* ASSIGNMENT: Copy word for word, please, the lines of the entries below running from the one containing "in outer space." to the one containing "We are now in", both ends included.
DATA SUPPLIED: Begin
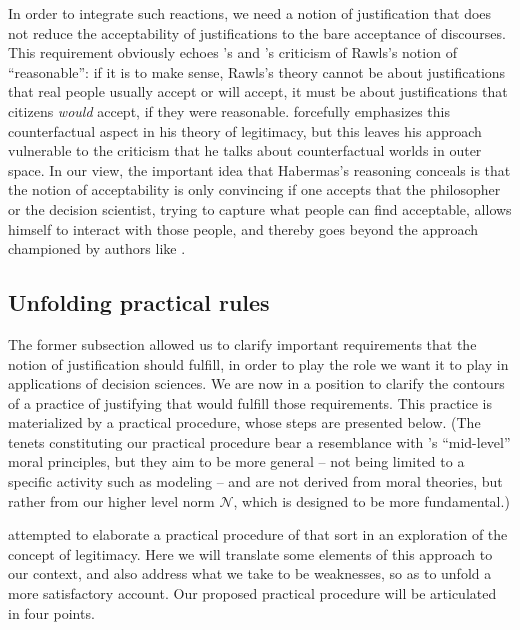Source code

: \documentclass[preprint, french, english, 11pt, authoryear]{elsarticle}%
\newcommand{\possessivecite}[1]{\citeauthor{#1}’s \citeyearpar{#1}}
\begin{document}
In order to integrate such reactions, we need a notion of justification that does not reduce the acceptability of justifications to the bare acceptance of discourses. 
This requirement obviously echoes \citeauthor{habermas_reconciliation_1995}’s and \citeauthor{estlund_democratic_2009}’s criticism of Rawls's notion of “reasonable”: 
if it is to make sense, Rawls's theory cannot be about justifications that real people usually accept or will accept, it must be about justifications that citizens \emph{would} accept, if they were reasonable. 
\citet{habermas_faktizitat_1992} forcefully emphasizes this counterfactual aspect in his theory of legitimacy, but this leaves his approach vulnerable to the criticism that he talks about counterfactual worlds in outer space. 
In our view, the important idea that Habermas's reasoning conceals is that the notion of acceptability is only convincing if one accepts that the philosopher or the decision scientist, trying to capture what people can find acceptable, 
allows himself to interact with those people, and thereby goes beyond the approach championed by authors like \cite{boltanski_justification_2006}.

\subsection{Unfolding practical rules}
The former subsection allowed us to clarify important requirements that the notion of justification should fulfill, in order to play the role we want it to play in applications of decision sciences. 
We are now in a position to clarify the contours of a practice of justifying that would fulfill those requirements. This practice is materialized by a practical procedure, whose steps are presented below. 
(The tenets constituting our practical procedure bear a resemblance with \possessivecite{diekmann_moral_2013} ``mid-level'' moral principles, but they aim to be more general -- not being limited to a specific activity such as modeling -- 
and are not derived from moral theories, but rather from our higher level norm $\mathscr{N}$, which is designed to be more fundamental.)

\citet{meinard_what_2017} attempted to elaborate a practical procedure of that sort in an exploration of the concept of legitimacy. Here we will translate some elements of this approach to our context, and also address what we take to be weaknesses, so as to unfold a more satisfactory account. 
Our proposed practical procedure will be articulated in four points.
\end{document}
DATA SUPPLIED: End
DATA SUPPLIED: Begin
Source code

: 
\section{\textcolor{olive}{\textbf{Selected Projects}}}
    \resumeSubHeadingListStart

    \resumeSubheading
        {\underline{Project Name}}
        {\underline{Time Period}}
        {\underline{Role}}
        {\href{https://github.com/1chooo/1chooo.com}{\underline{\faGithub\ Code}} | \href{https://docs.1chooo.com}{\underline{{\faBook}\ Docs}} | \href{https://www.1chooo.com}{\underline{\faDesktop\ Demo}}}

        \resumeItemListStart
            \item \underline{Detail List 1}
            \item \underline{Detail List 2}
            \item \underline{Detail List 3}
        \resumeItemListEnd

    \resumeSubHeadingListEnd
DATA SUPPLIED: End
* ANSWER TO THE PROBLEM:
\citet{habermas_faktizitat_1992} forcefully emphasizes this counterfactual aspect in his theory of legitimacy, but this leaves his approach vulnerable to the criticism that he talks about counterfactual worlds in outer space. 
In our view, the important idea that Habermas's reasoning conceals is that the notion of acceptability is only convincing if one accepts that the philosopher or the decision scientist, trying to capture what people can find acceptable, 
allows himself to interact with those people, and thereby goes beyond the approach championed by authors like \cite{boltanski_justification_2006}.

\subsection{Unfolding practical rules}
The former subsection allowed us to clarify important requirements that the notion of justification should fulfill, in order to play the role we want it to play in applications of decision sciences. 
We are now in a position to clarify the contours of a practice of justifying that would fulfill those requirements. This practice is materialized by a practical procedure, whose steps are presented below. 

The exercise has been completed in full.